This morning's WSJ includes an excerpt from Peggy Noonan's Patriotic Grace: What It Is and Why We Need It Now (which I have not yet read). In the excerpt she writes about the collection of people milling and waiting at "Gate 14" (at any major U.S. airport), going through the "costly and embarrassing kabuki" of getting through TSA security. She notes that "Gate 14 doesn't think any of the candidates is going to make their lives better. But Gate 14 will vote anyway, because they know they are the grown-ups of America and must play the role and do the job."
This reminded me of Dan Klein's "Resorting to Statism to Find Meaning: Conservatism and Leftism" Dan begins this way: "Man is a meaning seeking animal. Meaning is developed and sustained in beliefs, communities, customs, and institutions. It is represented by symbols and identifiers. These components work together as a subculture." In the paper, he thoughtfully explores differences and definitions. How do people find meaning in conservatism and leftism as we know it? Dan also explains why liberalism [traditional definition] appeals to him.
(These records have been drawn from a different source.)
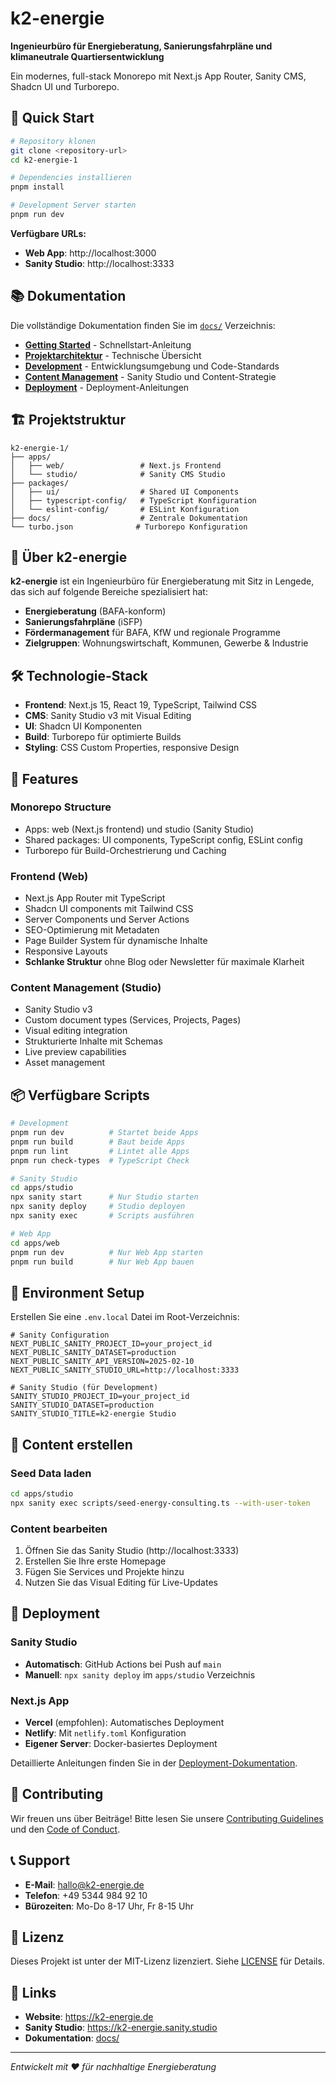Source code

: # k2-energie

**Ingenieurbüro für Energieberatung, Sanierungsfahrpläne und klimaneutrale Quartiersentwicklung**

Ein modernes, full-stack Monorepo mit Next.js App Router, Sanity CMS, Shadcn UI und Turborepo.

## 🚀 Quick Start

```bash
# Repository klonen
git clone <repository-url>
cd k2-energie-1

# Dependencies installieren
pnpm install

# Development Server starten
pnpm run dev
```

**Verfügbare URLs:**
- **Web App**: http://localhost:3000
- **Sanity Studio**: http://localhost:3333

## 📚 Dokumentation

Die vollständige Dokumentation finden Sie im [`docs/`](./docs/) Verzeichnis:

- **[Getting Started](./docs/getting-started.md)** - Schnellstart-Anleitung
- **[Projektarchitektur](./docs/architecture.md)** - Technische Übersicht
- **[Development](./docs/development/)** - Entwicklungsumgebung und Code-Standards
- **[Content Management](./docs/content/)** - Sanity Studio und Content-Strategie
- **[Deployment](./docs/deployment/)** - Deployment-Anleitungen

## 🏗️ Projektstruktur

```
k2-energie-1/
├── apps/
│   ├── web/                 # Next.js Frontend
│   └── studio/              # Sanity CMS Studio
├── packages/
│   ├── ui/                  # Shared UI Components
│   ├── typescript-config/   # TypeScript Konfiguration
│   └── eslint-config/       # ESLint Konfiguration
├── docs/                    # Zentrale Dokumentation
└── turbo.json              # Turborepo Konfiguration
```

## 🎯 Über k2-energie

**k2-energie** ist ein Ingenieurbüro für Energieberatung mit Sitz in Lengede, das sich auf folgende Bereiche spezialisiert hat:

- **Energieberatung** (BAFA-konform)
- **Sanierungsfahrpläne** (iSFP)
- **Fördermanagement** für BAFA, KfW und regionale Programme
- **Zielgruppen**: Wohnungswirtschaft, Kommunen, Gewerbe & Industrie

## 🛠️ Technologie-Stack

- **Frontend**: Next.js 15, React 19, TypeScript, Tailwind CSS
- **CMS**: Sanity Studio v3 mit Visual Editing
- **UI**: Shadcn UI Komponenten
- **Build**: Turborepo für optimierte Builds
- **Styling**: CSS Custom Properties, responsive Design

## 🚀 Features

### Monorepo Structure
- Apps: web (Next.js frontend) und studio (Sanity Studio)
- Shared packages: UI components, TypeScript config, ESLint config
- Turborepo für Build-Orchestrierung und Caching

### Frontend (Web)
- Next.js App Router mit TypeScript
- Shadcn UI components mit Tailwind CSS
- Server Components und Server Actions
- SEO-Optimierung mit Metadaten
- Page Builder System für dynamische Inhalte
- Responsive Layouts
- **Schlanke Struktur** ohne Blog oder Newsletter für maximale Klarheit

### Content Management (Studio)
- Sanity Studio v3
- Custom document types (Services, Projects, Pages)
- Visual editing integration
- Strukturierte Inhalte mit Schemas
- Live preview capabilities
- Asset management

## 📦 Verfügbare Scripts

```bash
# Development
pnpm run dev          # Startet beide Apps
pnpm run build        # Baut beide Apps
pnpm run lint         # Lintet alle Apps
pnpm run check-types  # TypeScript Check

# Sanity Studio
cd apps/studio
npx sanity start      # Nur Studio starten
npx sanity deploy     # Studio deployen
npx sanity exec       # Scripts ausführen

# Web App
cd apps/web
pnpm run dev          # Nur Web App starten
pnpm run build        # Nur Web App bauen
```

## 🔧 Environment Setup

Erstellen Sie eine `.env.local` Datei im Root-Verzeichnis:

```env
# Sanity Configuration
NEXT_PUBLIC_SANITY_PROJECT_ID=your_project_id
NEXT_PUBLIC_SANITY_DATASET=production
NEXT_PUBLIC_SANITY_API_VERSION=2025-02-10
NEXT_PUBLIC_SANITY_STUDIO_URL=http://localhost:3333

# Sanity Studio (für Development)
SANITY_STUDIO_PROJECT_ID=your_project_id
SANITY_STUDIO_DATASET=production
SANITY_STUDIO_TITLE=k2-energie Studio
```

## 📝 Content erstellen

### Seed Data laden
```bash
cd apps/studio
npx sanity exec scripts/seed-energy-consulting.ts --with-user-token
```

### Content bearbeiten
1. Öffnen Sie das Sanity Studio (http://localhost:3333)
2. Erstellen Sie Ihre erste Homepage
3. Fügen Sie Services und Projekte hinzu
4. Nutzen Sie das Visual Editing für Live-Updates

## 🚀 Deployment

### Sanity Studio
- **Automatisch**: GitHub Actions bei Push auf `main`
- **Manuell**: `npx sanity deploy` im `apps/studio` Verzeichnis

### Next.js App
- **Vercel** (empfohlen): Automatisches Deployment
- **Netlify**: Mit `netlify.toml` Konfiguration
- **Eigener Server**: Docker-basiertes Deployment

Detaillierte Anleitungen finden Sie in der [Deployment-Dokumentation](./docs/deployment/).

## 🤝 Contributing

Wir freuen uns über Beiträge! Bitte lesen Sie unsere [Contributing Guidelines](./docs/legal/contributing.md) und den [Code of Conduct](./docs/legal/code-of-conduct.md).

## 📞 Support

- **E-Mail**: hallo@k2-energie.de
- **Telefon**: +49 5344 984 92 10
- **Bürozeiten**: Mo-Do 8-17 Uhr, Fr 8-15 Uhr

## 📄 Lizenz

Dieses Projekt ist unter der MIT-Lizenz lizenziert. Siehe [LICENSE](./LICENSE) für Details.

## 🔗 Links

- **Website**: https://k2-energie.de
- **Sanity Studio**: https://k2-energie.sanity.studio
- **Dokumentation**: [docs/](./docs/)

---

*Entwickelt mit ❤️ für nachhaltige Energieberatung*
It is a bit simpler for me. Statism carried to the extreme, where it becomes a religion (Hitler, Stalin, Peron, Castro, Milosevic, Kim Jong-Il, etc., etc., etc.) is vicious and evil. There are no worse forms of social organization. But democracy as we know it leaves room for populism which on these shores has not quite stooped to the lows we have seen abroad. But it's practitioners sometimes look in that direction.
Unlike Noonan's Gate 14 people, many of us sniff around every four years to see if we can find any redeeming qualities among the candidates presented to us. I'll have to read Noonan's book to see what is expected of grown-ups in these circumstances.